═══ DATASET RECORDS
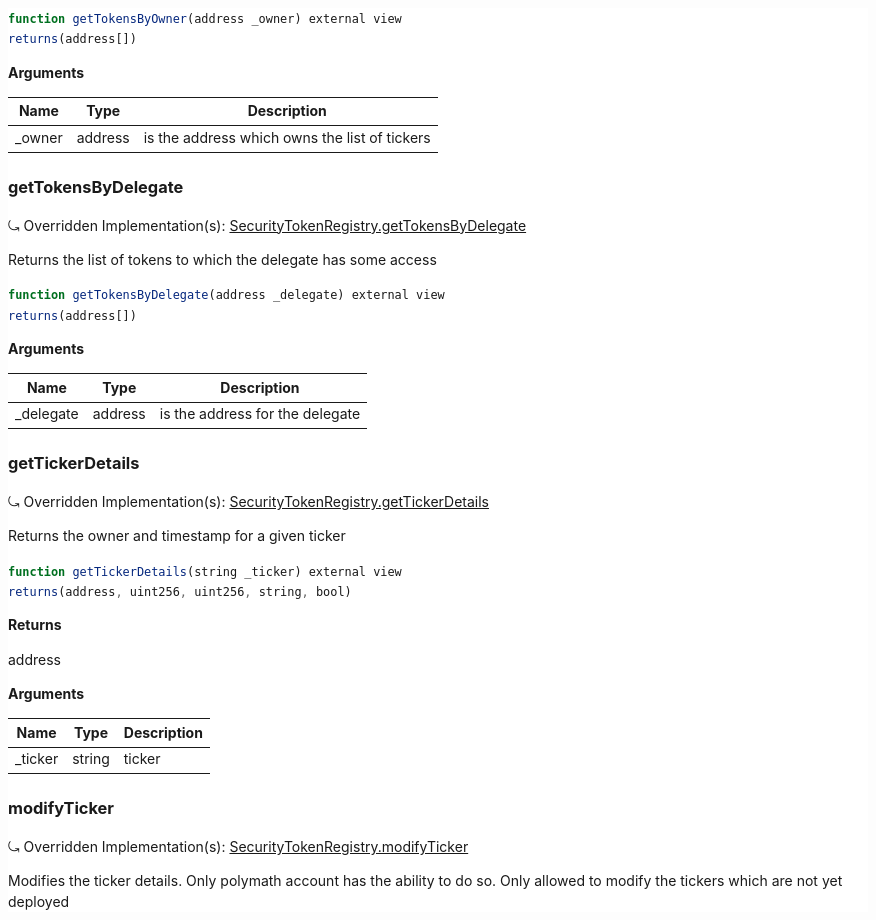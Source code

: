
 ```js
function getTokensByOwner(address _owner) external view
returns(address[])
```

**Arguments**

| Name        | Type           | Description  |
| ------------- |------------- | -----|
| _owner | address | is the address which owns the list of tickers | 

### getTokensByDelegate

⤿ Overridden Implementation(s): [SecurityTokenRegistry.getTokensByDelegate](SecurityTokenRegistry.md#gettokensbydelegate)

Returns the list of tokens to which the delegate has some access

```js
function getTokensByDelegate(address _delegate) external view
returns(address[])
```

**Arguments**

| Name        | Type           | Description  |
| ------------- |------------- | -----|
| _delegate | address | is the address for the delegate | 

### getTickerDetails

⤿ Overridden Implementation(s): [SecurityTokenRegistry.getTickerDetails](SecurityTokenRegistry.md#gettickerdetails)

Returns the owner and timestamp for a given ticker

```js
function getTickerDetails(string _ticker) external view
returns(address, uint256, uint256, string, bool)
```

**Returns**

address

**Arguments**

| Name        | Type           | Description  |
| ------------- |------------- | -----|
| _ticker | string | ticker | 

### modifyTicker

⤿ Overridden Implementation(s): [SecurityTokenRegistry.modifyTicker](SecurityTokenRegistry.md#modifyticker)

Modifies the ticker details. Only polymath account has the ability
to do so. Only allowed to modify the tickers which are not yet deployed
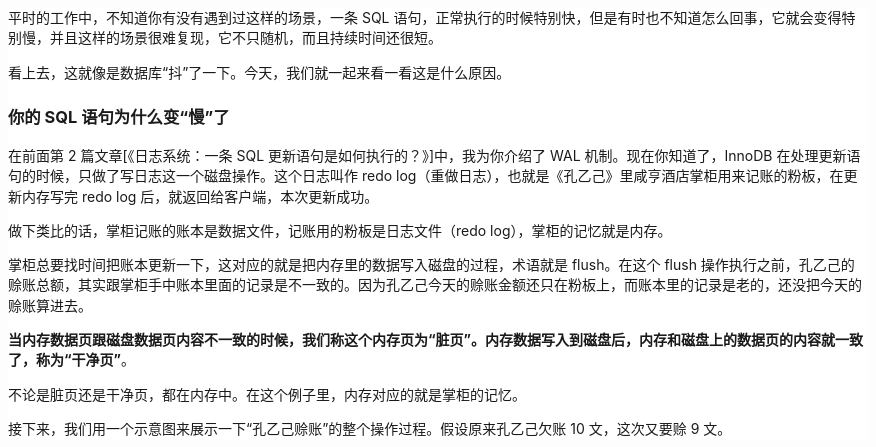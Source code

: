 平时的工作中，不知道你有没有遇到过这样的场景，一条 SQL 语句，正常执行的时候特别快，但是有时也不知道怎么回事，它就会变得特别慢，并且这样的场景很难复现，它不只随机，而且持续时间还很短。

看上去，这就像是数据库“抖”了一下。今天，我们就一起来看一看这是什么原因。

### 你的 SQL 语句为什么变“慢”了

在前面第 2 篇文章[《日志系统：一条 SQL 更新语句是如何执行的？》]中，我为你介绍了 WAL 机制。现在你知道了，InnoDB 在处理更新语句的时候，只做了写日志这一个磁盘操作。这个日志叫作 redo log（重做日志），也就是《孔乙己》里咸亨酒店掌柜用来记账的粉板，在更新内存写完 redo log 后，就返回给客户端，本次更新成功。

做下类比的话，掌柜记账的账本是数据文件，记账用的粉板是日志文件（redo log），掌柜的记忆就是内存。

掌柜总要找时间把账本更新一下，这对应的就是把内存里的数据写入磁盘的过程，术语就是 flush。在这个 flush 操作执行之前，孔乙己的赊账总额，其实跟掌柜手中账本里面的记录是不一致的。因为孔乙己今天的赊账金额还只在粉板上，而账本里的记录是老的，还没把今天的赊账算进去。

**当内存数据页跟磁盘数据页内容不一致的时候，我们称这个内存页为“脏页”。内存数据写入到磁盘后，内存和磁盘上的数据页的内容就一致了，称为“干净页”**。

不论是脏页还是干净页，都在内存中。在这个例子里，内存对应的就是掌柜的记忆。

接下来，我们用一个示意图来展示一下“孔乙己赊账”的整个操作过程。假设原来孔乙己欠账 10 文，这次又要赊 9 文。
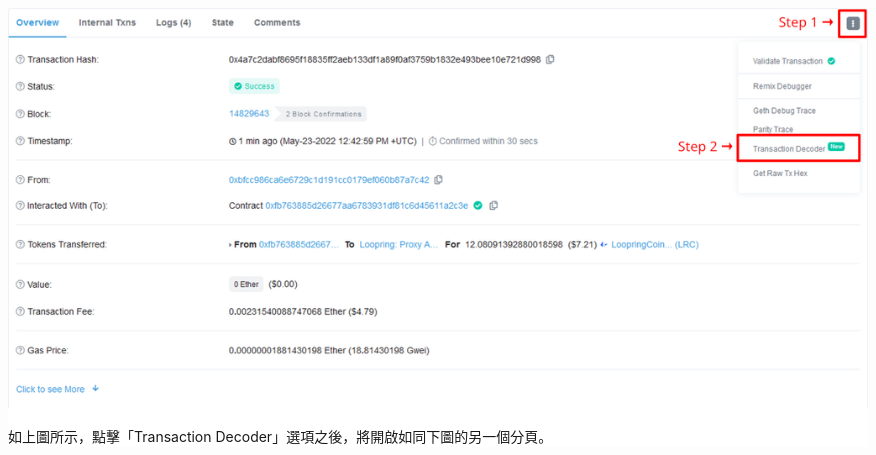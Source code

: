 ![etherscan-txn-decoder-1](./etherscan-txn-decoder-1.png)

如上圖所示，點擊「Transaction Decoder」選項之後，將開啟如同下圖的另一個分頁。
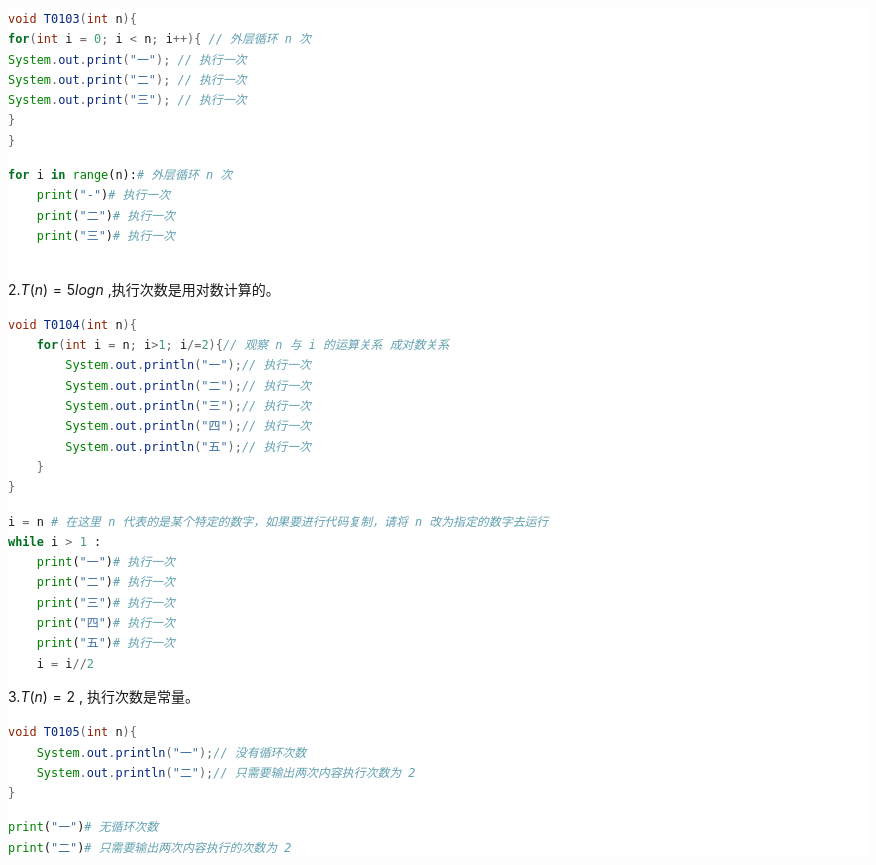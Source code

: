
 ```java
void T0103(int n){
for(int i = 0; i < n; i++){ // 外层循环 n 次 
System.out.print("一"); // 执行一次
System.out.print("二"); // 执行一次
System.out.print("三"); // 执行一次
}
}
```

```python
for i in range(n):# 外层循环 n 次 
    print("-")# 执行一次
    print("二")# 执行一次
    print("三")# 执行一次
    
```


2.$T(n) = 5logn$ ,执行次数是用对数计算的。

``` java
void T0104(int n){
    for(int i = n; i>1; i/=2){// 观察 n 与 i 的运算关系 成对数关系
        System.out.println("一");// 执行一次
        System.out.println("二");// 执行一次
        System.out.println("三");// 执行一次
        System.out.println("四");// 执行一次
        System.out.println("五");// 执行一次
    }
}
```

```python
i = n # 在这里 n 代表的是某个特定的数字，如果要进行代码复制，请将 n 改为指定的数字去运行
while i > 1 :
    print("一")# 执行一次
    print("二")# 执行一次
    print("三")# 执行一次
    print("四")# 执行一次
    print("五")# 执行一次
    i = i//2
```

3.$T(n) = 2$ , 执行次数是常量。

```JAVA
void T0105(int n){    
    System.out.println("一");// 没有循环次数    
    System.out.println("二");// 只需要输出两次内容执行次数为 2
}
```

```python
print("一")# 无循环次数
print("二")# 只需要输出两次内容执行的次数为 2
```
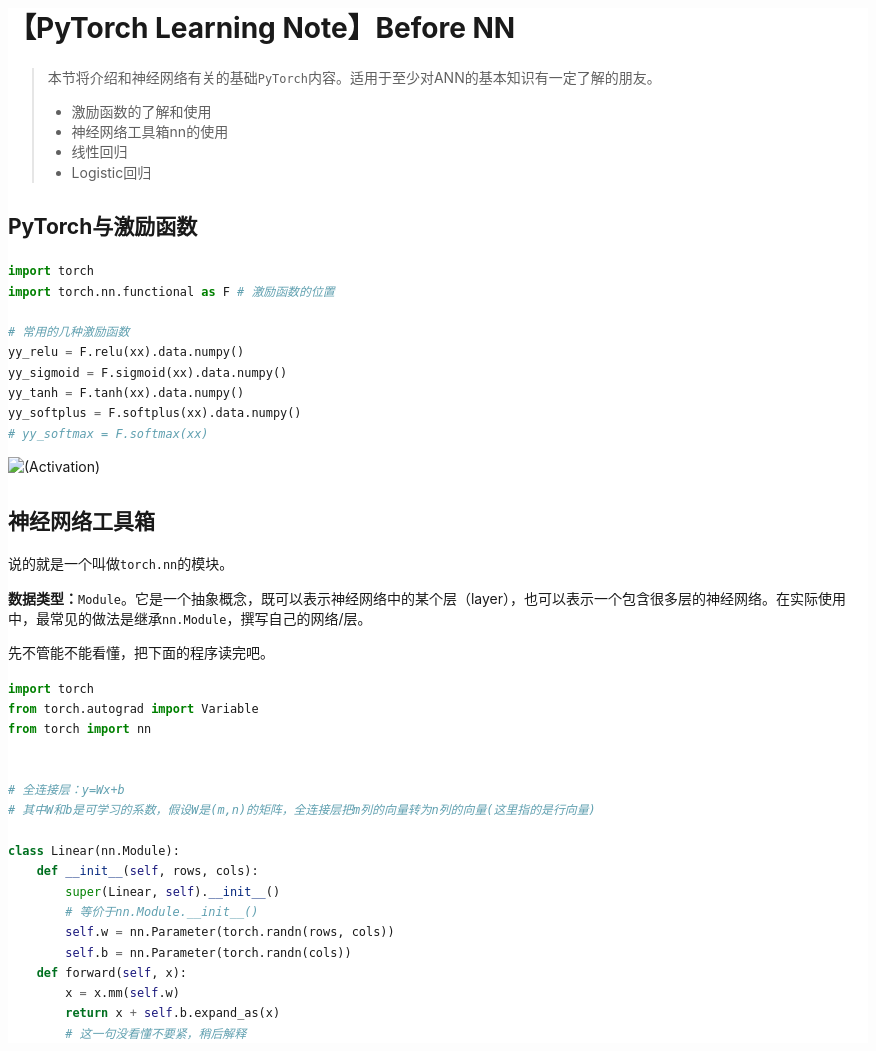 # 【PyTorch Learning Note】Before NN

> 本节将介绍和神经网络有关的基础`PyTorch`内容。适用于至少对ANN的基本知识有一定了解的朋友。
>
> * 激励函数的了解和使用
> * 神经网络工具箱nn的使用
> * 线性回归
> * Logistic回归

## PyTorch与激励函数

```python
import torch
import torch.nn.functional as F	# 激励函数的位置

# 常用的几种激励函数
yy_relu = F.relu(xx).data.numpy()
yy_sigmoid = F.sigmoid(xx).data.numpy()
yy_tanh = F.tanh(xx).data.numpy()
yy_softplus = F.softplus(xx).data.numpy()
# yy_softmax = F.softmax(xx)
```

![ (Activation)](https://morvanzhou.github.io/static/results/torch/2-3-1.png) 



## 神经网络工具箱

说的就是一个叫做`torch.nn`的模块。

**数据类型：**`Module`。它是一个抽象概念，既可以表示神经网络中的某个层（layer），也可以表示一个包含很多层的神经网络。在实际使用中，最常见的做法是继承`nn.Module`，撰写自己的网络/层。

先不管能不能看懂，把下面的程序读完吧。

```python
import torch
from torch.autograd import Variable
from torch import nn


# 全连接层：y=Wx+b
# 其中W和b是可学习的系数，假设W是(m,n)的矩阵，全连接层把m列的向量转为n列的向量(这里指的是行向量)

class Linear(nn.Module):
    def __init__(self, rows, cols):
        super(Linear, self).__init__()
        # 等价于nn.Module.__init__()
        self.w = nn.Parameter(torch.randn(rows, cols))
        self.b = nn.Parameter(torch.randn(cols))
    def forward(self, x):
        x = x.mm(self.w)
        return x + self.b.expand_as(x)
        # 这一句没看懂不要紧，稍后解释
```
══════
* _ACTIVITY_
Each entry is to be output exactly, and no picture is to appear.

* _EXERCISE RESULT_
Source code

:
 ```js
function getTokensByOwner(address _owner) external view
returns(address[])
```

**Arguments**

| Name        | Type           | Description  |
| ------------- |------------- | -----|
| _owner | address | is the address which owns the list of tickers | 

### getTokensByDelegate

⤿ Overridden Implementation(s): [SecurityTokenRegistry.getTokensByDelegate](SecurityTokenRegistry.md#gettokensbydelegate)

Returns the list of tokens to which the delegate has some access

```js
function getTokensByDelegate(address _delegate) external view
returns(address[])
```

**Arguments**

| Name        | Type           | Description  |
| ------------- |------------- | -----|
| _delegate | address | is the address for the delegate | 

### getTickerDetails

⤿ Overridden Implementation(s): [SecurityTokenRegistry.getTickerDetails](SecurityTokenRegistry.md#gettickerdetails)

Returns the owner and timestamp for a given ticker

```js
function getTickerDetails(string _ticker) external view
returns(address, uint256, uint256, string, bool)
```

**Returns**

address

**Arguments**

| Name        | Type           | Description  |
| ------------- |------------- | -----|
| _ticker | string | ticker | 

### modifyTicker

⤿ Overridden Implementation(s): [SecurityTokenRegistry.modifyTicker](SecurityTokenRegistry.md#modifyticker)

Modifies the ticker details. Only polymath account has the ability
to do so. Only allowed to modify the tickers which are not yet deployed
Source code

: 平时的工作中，不知道你有没有遇到过这样的场景，一条 SQL 语句，正常执行的时候特别快，但是有时也不知道怎么回事，它就会变得特别慢，并且这样的场景很难复现，它不只随机，而且持续时间还很短。

看上去，这就像是数据库“抖”了一下。今天，我们就一起来看一看这是什么原因。

### 你的 SQL 语句为什么变“慢”了

在前面第 2 篇文章[《日志系统：一条 SQL 更新语句是如何执行的？》]中，我为你介绍了 WAL 机制。现在你知道了，InnoDB 在处理更新语句的时候，只做了写日志这一个磁盘操作。这个日志叫作 redo log（重做日志），也就是《孔乙己》里咸亨酒店掌柜用来记账的粉板，在更新内存写完 redo log 后，就返回给客户端，本次更新成功。

做下类比的话，掌柜记账的账本是数据文件，记账用的粉板是日志文件（redo log），掌柜的记忆就是内存。

掌柜总要找时间把账本更新一下，这对应的就是把内存里的数据写入磁盘的过程，术语就是 flush。在这个 flush 操作执行之前，孔乙己的赊账总额，其实跟掌柜手中账本里面的记录是不一致的。因为孔乙己今天的赊账金额还只在粉板上，而账本里的记录是老的，还没把今天的赊账算进去。

**当内存数据页跟磁盘数据页内容不一致的时候，我们称这个内存页为“脏页”。内存数据写入到磁盘后，内存和磁盘上的数据页的内容就一致了，称为“干净页”**。

不论是脏页还是干净页，都在内存中。在这个例子里，内存对应的就是掌柜的记忆。

接下来，我们用一个示意图来展示一下“孔乙己赊账”的整个操作过程。假设原来孔乙己欠账 10 文，这次又要赊 9 文。
Source code

: ![etherscan-txn-decoder-1](./etherscan-txn-decoder-1.png)

如上圖所示，點擊「Transaction Decoder」選項之後，將開啟如同下圖的另一個分頁。
Source code

:
 ```java
void T0103(int n){
for(int i = 0; i < n; i++){ // 外层循环 n 次 
System.out.print("一"); // 执行一次
System.out.print("二"); // 执行一次
System.out.print("三"); // 执行一次
}
}
```

```python
for i in range(n):# 外层循环 n 次 
    print("-")# 执行一次
    print("二")# 执行一次
    print("三")# 执行一次
    
```


2.$T(n) = 5logn$ ,执行次数是用对数计算的。

``` java
void T0104(int n){
    for(int i = n; i>1; i/=2){// 观察 n 与 i 的运算关系 成对数关系
        System.out.println("一");// 执行一次
        System.out.println("二");// 执行一次
        System.out.println("三");// 执行一次
        System.out.println("四");// 执行一次
        System.out.println("五");// 执行一次
    }
}
```

```python
i = n # 在这里 n 代表的是某个特定的数字，如果要进行代码复制，请将 n 改为指定的数字去运行
while i > 1 :
    print("一")# 执行一次
    print("二")# 执行一次
    print("三")# 执行一次
    print("四")# 执行一次
    print("五")# 执行一次
    i = i//2
```

3.$T(n) = 2$ , 执行次数是常量。

```JAVA
void T0105(int n){    
    System.out.println("一");// 没有循环次数    
    System.out.println("二");// 只需要输出两次内容执行次数为 2
}
```

```python
print("一")# 无循环次数
print("二")# 只需要输出两次内容执行的次数为 2
```
 # 【PyTorch Learning Note】Before NN

> 本节将介绍和神经网络有关的基础`PyTorch`内容。适用于至少对ANN的基本知识有一定了解的朋友。
>
> * 激励函数的了解和使用
> * 神经网络工具箱nn的使用
> * 线性回归
> * Logistic回归

## PyTorch与激励函数

```python
import torch
import torch.nn.functional as F	# 激励函数的位置

# 常用的几种激励函数
yy_relu = F.relu(xx).data.numpy()
yy_sigmoid = F.sigmoid(xx).data.numpy()
yy_tanh = F.tanh(xx).data.numpy()
yy_softplus = F.softplus(xx).data.numpy()
# yy_softmax = F.softmax(xx)
```

![ (Activation)](https://morvanzhou.github.io/static/results/torch/2-3-1.png) 



## 神经网络工具箱

说的就是一个叫做`torch.nn`的模块。

**数据类型：**`Module`。它是一个抽象概念，既可以表示神经网络中的某个层（layer），也可以表示一个包含很多层的神经网络。在实际使用中，最常见的做法是继承`nn.Module`，撰写自己的网络/层。

先不管能不能看懂，把下面的程序读完吧。

```python
import torch
from torch.autograd import Variable
from torch import nn


# 全连接层：y=Wx+b
# 其中W和b是可学习的系数，假设W是(m,n)的矩阵，全连接层把m列的向量转为n列的向量(这里指的是行向量)

class Linear(nn.Module):
    def __init__(self, rows, cols):
        super(Linear, self).__init__()
        # 等价于nn.Module.__init__()
        self.w = nn.Parameter(torch.randn(rows, cols))
        self.b = nn.Parameter(torch.randn(cols))
    def forward(self, x):
        x = x.mm(self.w)
        return x + self.b.expand_as(x)
        # 这一句没看懂不要紧，稍后解释
```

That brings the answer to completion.